**WHAT TO DO**
Go through the listing below. Copy each line that has the string "were".

** PROVIDED DATA follows **

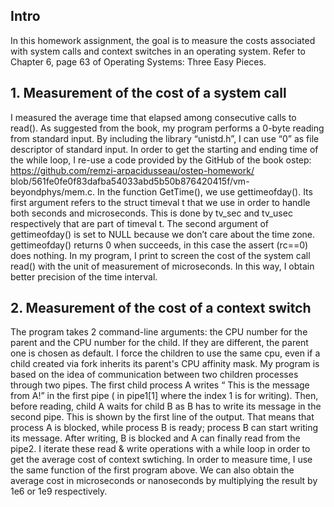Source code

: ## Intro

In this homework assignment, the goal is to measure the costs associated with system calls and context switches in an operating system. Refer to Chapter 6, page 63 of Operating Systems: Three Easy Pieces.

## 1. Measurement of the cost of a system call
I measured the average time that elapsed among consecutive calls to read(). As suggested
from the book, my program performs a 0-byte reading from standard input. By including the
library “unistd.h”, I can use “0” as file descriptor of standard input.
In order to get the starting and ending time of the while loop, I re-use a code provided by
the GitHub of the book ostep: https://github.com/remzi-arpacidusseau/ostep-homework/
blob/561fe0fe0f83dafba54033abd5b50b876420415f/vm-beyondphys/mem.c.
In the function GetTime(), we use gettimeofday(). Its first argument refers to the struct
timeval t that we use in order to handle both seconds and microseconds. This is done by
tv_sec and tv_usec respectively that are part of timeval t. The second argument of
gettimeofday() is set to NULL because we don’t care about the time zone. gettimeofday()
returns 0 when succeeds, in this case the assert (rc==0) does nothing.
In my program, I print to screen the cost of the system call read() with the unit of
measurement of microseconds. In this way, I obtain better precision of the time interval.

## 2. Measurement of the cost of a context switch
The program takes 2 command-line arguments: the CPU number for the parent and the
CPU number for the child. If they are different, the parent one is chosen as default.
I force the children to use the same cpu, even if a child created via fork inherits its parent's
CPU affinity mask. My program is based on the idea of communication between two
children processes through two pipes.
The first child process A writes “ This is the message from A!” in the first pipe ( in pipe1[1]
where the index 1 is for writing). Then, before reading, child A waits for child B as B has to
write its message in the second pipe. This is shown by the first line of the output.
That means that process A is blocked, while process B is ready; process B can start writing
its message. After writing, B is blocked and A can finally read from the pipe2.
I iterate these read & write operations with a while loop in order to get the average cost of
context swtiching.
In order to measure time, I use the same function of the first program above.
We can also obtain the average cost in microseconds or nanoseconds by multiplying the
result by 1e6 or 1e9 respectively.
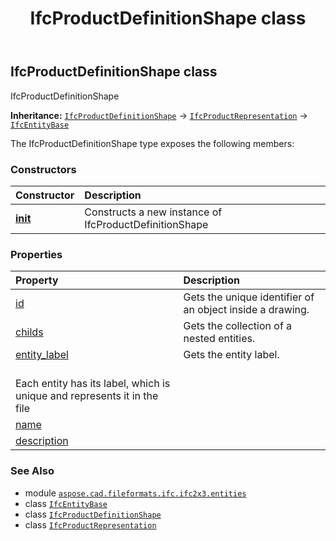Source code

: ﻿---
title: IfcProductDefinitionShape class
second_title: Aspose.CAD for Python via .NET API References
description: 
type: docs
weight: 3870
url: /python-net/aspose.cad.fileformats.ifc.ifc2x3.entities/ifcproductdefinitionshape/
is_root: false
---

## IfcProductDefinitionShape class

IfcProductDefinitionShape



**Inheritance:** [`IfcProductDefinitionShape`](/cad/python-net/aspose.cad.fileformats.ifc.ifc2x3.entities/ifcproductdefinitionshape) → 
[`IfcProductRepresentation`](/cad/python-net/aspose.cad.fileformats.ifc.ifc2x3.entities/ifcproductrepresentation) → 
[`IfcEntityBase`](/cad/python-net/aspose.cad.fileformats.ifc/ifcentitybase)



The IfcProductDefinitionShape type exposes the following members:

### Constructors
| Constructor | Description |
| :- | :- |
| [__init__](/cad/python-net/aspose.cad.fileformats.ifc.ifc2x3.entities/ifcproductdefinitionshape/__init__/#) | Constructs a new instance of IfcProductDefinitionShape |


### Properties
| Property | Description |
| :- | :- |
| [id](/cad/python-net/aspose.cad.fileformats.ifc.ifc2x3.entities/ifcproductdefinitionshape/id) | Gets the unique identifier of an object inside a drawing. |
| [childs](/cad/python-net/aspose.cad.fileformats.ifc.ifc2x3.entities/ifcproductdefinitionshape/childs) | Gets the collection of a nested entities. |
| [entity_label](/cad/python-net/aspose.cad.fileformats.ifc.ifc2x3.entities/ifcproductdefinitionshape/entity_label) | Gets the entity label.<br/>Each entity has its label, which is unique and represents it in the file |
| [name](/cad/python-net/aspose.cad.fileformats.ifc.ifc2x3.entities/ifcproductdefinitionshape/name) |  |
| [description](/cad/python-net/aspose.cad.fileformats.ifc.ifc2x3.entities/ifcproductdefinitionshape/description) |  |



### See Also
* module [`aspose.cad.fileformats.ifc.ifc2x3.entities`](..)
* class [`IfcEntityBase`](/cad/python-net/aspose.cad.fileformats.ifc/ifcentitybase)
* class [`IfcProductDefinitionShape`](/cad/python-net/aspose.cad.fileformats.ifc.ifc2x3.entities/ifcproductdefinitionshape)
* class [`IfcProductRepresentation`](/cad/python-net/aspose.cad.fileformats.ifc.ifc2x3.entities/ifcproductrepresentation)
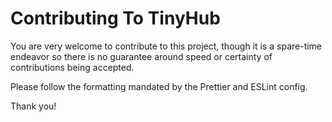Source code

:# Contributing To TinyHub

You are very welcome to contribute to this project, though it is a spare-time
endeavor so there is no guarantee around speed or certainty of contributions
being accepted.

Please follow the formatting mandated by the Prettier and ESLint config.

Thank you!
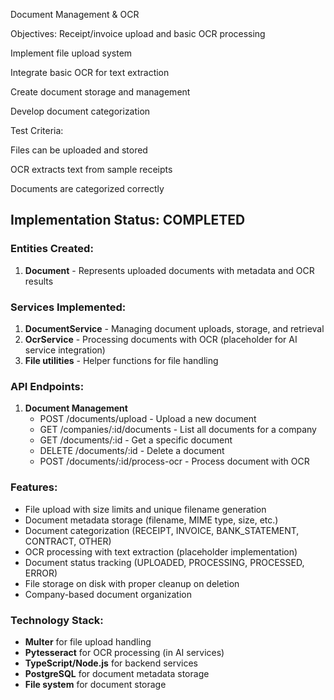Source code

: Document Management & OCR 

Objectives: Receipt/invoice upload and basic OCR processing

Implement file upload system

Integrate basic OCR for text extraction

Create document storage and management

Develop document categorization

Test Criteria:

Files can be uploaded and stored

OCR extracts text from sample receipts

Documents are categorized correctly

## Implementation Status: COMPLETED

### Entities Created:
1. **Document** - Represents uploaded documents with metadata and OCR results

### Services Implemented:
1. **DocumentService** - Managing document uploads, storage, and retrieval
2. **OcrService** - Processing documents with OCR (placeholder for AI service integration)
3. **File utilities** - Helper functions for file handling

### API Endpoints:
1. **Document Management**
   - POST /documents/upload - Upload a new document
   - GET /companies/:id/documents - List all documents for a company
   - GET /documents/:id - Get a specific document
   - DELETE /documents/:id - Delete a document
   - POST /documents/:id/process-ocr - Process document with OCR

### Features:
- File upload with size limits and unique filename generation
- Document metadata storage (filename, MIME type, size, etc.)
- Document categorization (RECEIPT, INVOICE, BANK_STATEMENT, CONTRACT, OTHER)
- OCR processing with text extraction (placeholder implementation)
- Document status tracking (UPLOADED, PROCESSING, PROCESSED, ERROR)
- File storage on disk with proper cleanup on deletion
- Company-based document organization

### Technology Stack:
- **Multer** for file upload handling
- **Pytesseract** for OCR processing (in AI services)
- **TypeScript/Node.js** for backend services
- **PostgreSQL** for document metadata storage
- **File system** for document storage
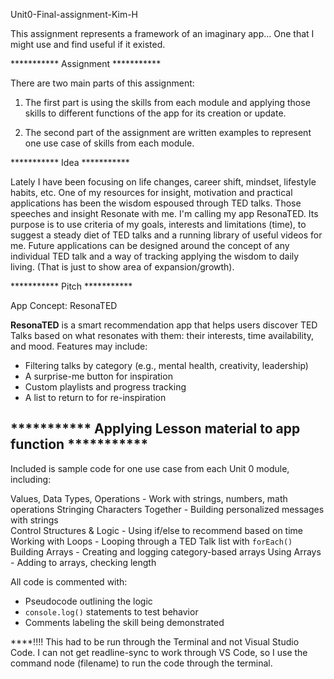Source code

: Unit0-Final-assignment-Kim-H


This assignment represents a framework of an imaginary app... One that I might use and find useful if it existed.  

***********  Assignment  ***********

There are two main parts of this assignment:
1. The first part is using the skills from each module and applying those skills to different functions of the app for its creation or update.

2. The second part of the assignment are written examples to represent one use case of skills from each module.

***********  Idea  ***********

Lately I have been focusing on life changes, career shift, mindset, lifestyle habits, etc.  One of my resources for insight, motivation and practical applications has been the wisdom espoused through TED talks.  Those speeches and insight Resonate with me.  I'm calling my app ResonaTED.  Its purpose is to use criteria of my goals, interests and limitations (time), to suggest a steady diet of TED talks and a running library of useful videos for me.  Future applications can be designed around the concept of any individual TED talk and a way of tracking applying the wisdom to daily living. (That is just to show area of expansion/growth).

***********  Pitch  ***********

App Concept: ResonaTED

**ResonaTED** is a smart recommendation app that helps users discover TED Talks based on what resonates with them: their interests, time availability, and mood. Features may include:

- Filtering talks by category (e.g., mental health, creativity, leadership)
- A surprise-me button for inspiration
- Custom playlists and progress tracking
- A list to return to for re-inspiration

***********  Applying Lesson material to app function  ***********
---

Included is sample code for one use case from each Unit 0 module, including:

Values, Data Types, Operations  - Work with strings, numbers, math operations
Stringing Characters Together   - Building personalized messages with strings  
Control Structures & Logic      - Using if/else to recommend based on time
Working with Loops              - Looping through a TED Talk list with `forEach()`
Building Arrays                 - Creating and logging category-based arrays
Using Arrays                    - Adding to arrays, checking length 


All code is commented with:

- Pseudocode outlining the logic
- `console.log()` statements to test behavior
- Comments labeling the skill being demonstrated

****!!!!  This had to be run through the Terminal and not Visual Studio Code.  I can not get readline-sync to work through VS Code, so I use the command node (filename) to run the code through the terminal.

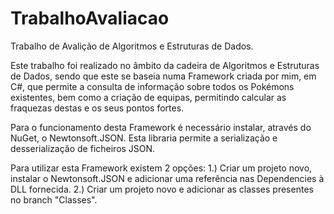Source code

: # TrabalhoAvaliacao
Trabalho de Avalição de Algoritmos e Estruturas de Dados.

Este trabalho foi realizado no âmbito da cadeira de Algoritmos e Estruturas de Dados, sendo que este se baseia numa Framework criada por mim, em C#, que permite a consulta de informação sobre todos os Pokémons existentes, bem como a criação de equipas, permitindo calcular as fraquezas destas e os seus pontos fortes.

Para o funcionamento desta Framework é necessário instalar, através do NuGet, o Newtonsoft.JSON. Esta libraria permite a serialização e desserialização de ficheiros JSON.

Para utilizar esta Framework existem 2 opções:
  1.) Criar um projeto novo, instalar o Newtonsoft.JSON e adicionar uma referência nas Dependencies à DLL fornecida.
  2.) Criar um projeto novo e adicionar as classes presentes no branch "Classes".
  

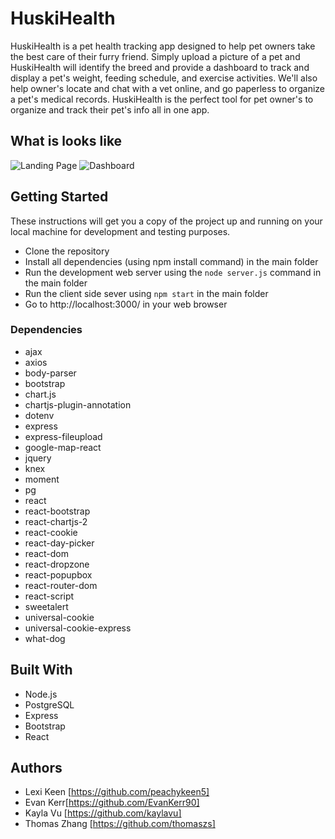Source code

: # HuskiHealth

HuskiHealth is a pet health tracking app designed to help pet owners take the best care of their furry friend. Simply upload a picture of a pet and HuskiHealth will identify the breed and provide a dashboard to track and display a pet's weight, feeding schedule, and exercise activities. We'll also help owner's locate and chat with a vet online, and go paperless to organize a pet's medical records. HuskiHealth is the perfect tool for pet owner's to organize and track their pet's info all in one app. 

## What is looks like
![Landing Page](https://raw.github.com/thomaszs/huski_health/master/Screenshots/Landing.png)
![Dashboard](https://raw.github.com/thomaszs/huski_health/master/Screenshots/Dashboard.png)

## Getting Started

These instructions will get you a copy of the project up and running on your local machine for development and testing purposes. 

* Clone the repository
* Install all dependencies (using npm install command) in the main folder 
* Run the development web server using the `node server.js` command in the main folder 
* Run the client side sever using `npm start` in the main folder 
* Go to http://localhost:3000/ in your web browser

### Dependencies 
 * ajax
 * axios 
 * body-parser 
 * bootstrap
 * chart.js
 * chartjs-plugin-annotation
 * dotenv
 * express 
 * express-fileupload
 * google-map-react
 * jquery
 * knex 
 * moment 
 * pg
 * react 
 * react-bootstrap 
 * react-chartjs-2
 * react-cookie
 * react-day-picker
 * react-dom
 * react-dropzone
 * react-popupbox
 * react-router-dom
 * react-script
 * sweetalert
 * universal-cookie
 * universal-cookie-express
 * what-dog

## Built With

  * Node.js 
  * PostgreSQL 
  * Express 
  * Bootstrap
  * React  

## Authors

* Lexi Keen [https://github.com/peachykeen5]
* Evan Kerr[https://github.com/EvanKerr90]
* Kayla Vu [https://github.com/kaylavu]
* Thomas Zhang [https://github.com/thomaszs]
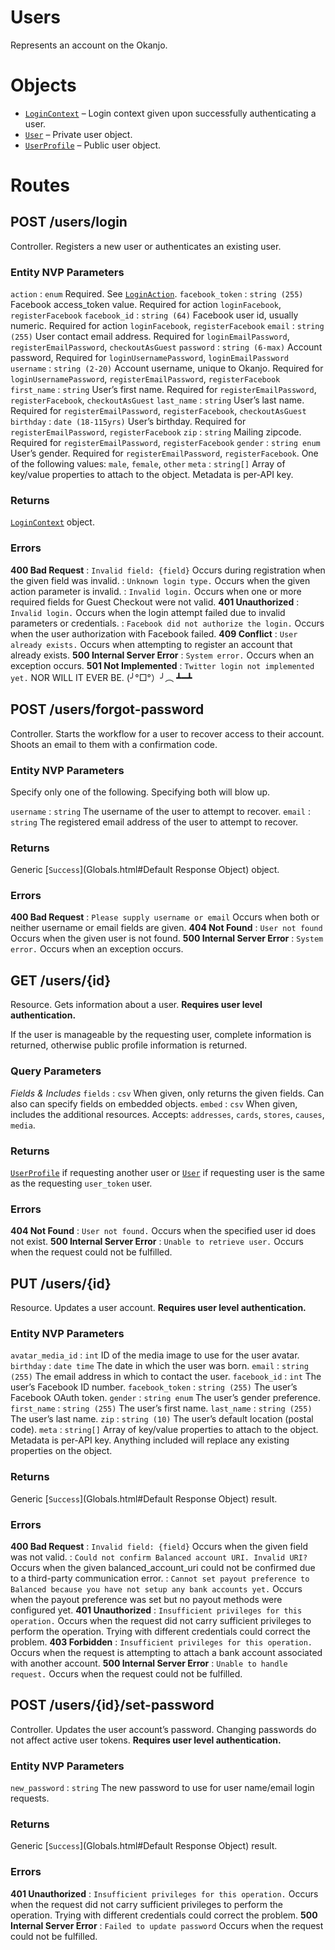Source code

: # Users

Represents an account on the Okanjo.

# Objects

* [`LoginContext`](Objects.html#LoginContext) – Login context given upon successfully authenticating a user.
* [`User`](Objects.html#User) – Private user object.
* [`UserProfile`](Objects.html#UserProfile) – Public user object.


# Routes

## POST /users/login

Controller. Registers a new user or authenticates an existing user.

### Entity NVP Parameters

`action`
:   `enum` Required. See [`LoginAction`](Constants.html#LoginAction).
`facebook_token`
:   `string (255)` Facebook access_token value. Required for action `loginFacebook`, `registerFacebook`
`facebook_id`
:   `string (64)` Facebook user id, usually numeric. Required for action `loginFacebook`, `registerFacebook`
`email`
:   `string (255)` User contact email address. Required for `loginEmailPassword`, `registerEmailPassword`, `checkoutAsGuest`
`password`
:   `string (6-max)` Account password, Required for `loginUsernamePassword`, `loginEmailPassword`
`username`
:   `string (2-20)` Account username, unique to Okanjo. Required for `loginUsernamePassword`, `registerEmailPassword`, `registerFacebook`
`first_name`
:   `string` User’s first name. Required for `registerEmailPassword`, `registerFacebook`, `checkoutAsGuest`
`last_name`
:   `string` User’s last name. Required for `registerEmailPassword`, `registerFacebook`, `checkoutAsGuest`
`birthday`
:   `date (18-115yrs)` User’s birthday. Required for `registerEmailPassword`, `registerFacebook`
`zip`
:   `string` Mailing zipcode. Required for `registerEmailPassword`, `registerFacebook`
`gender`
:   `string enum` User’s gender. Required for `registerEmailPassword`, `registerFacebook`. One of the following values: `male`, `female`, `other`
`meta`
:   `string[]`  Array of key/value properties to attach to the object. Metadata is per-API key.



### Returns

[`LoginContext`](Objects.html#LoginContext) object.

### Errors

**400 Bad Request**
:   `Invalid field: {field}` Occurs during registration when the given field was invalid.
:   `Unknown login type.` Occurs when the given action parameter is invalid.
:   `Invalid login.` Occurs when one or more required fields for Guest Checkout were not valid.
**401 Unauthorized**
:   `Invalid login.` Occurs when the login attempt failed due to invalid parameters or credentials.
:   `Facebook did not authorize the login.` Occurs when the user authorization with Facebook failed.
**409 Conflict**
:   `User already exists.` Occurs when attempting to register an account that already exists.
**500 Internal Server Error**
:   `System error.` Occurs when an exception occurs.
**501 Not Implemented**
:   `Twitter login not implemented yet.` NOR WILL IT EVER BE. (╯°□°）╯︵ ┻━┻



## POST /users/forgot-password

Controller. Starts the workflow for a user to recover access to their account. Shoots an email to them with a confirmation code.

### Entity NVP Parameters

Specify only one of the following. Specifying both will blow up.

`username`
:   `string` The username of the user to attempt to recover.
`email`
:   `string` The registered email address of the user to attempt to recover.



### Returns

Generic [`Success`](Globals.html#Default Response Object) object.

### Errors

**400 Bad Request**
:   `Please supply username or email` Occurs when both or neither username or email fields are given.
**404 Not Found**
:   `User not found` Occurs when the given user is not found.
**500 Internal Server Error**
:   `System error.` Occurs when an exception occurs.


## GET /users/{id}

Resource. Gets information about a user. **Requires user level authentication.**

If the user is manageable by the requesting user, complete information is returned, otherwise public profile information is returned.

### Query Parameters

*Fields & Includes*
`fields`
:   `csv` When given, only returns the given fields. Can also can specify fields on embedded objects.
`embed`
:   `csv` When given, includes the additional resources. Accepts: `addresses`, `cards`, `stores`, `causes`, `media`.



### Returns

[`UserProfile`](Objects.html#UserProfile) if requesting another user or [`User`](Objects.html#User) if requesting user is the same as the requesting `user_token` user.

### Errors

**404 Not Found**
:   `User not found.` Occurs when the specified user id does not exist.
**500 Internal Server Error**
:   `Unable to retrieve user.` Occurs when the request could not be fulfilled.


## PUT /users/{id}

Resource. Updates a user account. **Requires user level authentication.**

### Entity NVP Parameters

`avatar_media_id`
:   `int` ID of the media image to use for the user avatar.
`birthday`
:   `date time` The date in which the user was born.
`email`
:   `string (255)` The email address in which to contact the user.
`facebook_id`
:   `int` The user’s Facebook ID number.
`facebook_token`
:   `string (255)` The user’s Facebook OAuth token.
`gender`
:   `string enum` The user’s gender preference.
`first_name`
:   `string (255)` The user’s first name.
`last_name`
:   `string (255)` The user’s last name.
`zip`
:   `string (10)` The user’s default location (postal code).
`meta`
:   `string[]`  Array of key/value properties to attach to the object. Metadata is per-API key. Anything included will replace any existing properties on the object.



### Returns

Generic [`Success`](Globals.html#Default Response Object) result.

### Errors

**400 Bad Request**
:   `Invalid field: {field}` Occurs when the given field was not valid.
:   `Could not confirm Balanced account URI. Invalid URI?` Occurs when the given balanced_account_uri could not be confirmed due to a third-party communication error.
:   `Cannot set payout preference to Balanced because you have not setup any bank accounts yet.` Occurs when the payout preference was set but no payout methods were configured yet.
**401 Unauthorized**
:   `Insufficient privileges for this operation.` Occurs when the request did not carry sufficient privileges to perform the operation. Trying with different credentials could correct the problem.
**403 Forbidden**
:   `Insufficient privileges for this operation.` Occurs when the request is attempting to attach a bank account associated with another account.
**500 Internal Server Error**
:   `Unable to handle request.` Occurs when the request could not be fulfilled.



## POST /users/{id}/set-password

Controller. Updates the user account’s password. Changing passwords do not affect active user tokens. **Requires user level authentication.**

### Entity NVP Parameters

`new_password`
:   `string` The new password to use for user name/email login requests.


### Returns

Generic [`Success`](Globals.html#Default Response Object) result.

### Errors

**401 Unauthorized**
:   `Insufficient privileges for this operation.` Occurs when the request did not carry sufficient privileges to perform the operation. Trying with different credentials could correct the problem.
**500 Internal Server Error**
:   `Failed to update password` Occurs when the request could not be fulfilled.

** End of PROVIDED DATA **

**RESPONSE**
:   `Invalid login.` Occurs when one or more required fields for Guest Checkout were not valid.
:   `Cannot set payout preference to Balanced because you have not setup any bank accounts yet.` Occurs when the payout preference was set but no payout methods were configured yet.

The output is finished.